Work request:
Up to and including the line that holds "un mayor control", print the data exactly from its first line; do not print the pictures.

(Document images with source code)
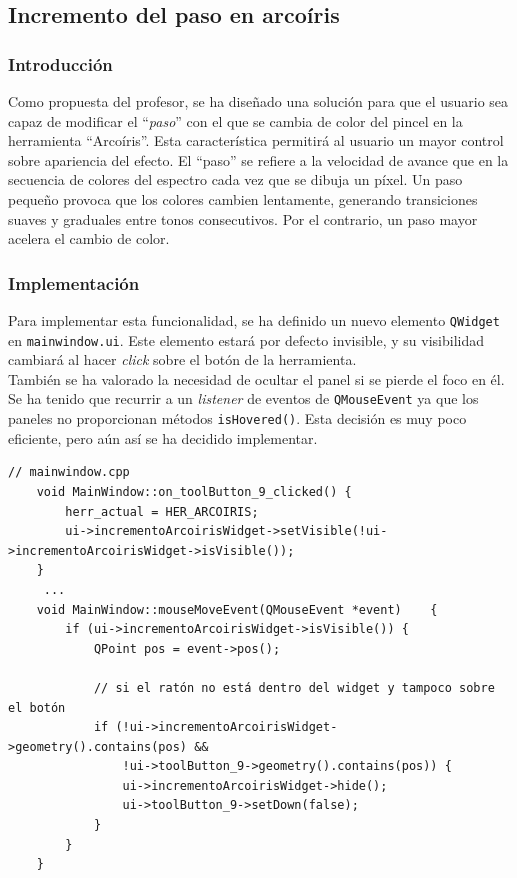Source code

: \documentclass[11pt]{article}
\begin{document}
  \subsection{Incremento del paso en arcoíris}

      \subsubsection{Introducción}

          \noindent
          Como propuesta del profesor, se ha diseñado una solución para que el usuario
          sea capaz de modificar el ``\textit{paso}'' con el que se cambia de color del
          pincel en la herramienta ``Arcoíris''. Esta característica permitirá al usuario
          un mayor control sobre apariencia del efecto. El ``paso'' se refiere a la
          velocidad de avance que en la secuencia de colores del espectro cada vez que se
          dibuja un píxel. Un paso pequeño provoca que los colores cambien lentamente,
          generando transiciones suaves y graduales entre tonos consecutivos. Por el
          contrario, un paso mayor acelera el cambio de color.

      \subsubsection{Implementación}

          Para implementar esta funcionalidad, se ha definido un nuevo elemento
          \texttt{QWidget} en \texttt{mainwindow.ui}. Este elemento estará por defecto
          invisible, y su visibilidad cambiará al hacer \textit{click} sobre el botón de
          la herramienta. \\

          También se ha valorado la necesidad de ocultar el panel si se pierde el foco en
          él. Se ha tenido que recurrir a un \textit{listener} de eventos de
          \texttt{QMouseEvent} ya que los paneles no proporcionan métodos
          \texttt{isHovered()}. Esta decisión es muy poco eficiente, pero aún así se ha
          decidido implementar.

          \begin{lstlisting}[style=CppQtStyle, caption={Mostrar/Ocultar panel al presionar la herramienta}]
    // mainwindow.cpp
    void MainWindow::on_toolButton_9_clicked() {
        herr_actual = HER_ARCOIRIS;
        ui->incrementoArcoirisWidget->setVisible(!ui->incrementoArcoirisWidget->isVisible());
    }
     ...
    void MainWindow::mouseMoveEvent(QMouseEvent *event)    {
        if (ui->incrementoArcoirisWidget->isVisible()) {
            QPoint pos = event->pos();

            // si el ratón no está dentro del widget y tampoco sobre el botón
            if (!ui->incrementoArcoirisWidget->geometry().contains(pos) &&
                !ui->toolButton_9->geometry().contains(pos)) {
                ui->incrementoArcoirisWidget->hide();
                ui->toolButton_9->setDown(false);
            }
        }
    }
\end{lstlisting}
\end{document}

Exercise result:
Source code

: \documentclass[11pt]{article}
\begin{document}
  \subsection{Incremento del paso en arcoíris}

      \subsubsection{Introducción}

          \noindent
          Como propuesta del profesor, se ha diseñado una solución para que el usuario
          sea capaz de modificar el ``\textit{paso}'' con el que se cambia de color del
          pincel en la herramienta ``Arcoíris''. Esta característica permitirá al usuario
          un mayor control sobre apariencia del efecto. El ``paso'' se refiere a la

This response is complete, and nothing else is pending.